# TASK TO CARRY OUT
Go through the entries below and copy every line that holds the word "InvoicesApi".

Stored data
________________________________________

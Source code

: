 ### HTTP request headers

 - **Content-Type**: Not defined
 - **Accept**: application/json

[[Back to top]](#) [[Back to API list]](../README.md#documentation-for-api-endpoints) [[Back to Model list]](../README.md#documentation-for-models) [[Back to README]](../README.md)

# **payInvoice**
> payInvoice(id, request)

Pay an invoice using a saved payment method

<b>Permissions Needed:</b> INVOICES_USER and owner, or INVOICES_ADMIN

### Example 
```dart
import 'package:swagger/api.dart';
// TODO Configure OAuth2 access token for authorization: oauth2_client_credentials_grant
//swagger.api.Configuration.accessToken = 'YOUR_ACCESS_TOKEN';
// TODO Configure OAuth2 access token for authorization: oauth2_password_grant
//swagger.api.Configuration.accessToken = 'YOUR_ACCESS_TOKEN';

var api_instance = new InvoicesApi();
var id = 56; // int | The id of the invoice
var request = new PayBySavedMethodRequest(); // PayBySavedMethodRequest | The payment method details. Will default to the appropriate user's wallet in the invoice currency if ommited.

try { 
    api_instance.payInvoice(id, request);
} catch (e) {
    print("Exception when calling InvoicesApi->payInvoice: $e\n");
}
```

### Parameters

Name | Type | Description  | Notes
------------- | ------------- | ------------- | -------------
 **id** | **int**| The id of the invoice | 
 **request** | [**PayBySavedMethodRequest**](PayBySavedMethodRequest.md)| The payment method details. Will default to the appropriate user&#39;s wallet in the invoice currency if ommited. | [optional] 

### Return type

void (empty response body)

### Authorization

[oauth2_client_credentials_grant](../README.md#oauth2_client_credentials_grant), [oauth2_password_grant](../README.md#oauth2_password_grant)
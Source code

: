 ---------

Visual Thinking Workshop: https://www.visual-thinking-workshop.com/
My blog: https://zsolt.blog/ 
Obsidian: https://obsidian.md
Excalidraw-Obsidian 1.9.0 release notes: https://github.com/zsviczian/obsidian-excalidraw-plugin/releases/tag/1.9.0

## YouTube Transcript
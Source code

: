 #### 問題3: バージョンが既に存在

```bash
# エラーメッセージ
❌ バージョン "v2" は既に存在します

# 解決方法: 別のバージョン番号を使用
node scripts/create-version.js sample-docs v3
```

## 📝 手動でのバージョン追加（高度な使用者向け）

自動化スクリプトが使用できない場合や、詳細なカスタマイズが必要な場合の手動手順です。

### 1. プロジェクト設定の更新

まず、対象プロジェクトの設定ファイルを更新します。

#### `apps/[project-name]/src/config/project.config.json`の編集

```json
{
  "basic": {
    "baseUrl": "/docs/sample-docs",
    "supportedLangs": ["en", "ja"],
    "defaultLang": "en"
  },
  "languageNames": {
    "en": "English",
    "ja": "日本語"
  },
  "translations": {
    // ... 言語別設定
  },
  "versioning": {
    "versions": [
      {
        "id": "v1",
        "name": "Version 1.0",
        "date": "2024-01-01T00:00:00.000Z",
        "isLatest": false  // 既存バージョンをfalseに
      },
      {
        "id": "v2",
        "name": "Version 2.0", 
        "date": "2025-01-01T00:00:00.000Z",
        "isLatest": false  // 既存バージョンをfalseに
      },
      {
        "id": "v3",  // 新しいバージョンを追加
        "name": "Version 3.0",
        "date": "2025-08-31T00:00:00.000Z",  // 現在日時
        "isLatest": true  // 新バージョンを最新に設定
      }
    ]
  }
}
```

________________________________________

# YOUR SOLUTION
var api_instance = new InvoicesApi();
    print("Exception when calling InvoicesApi->payInvoice: $e\n");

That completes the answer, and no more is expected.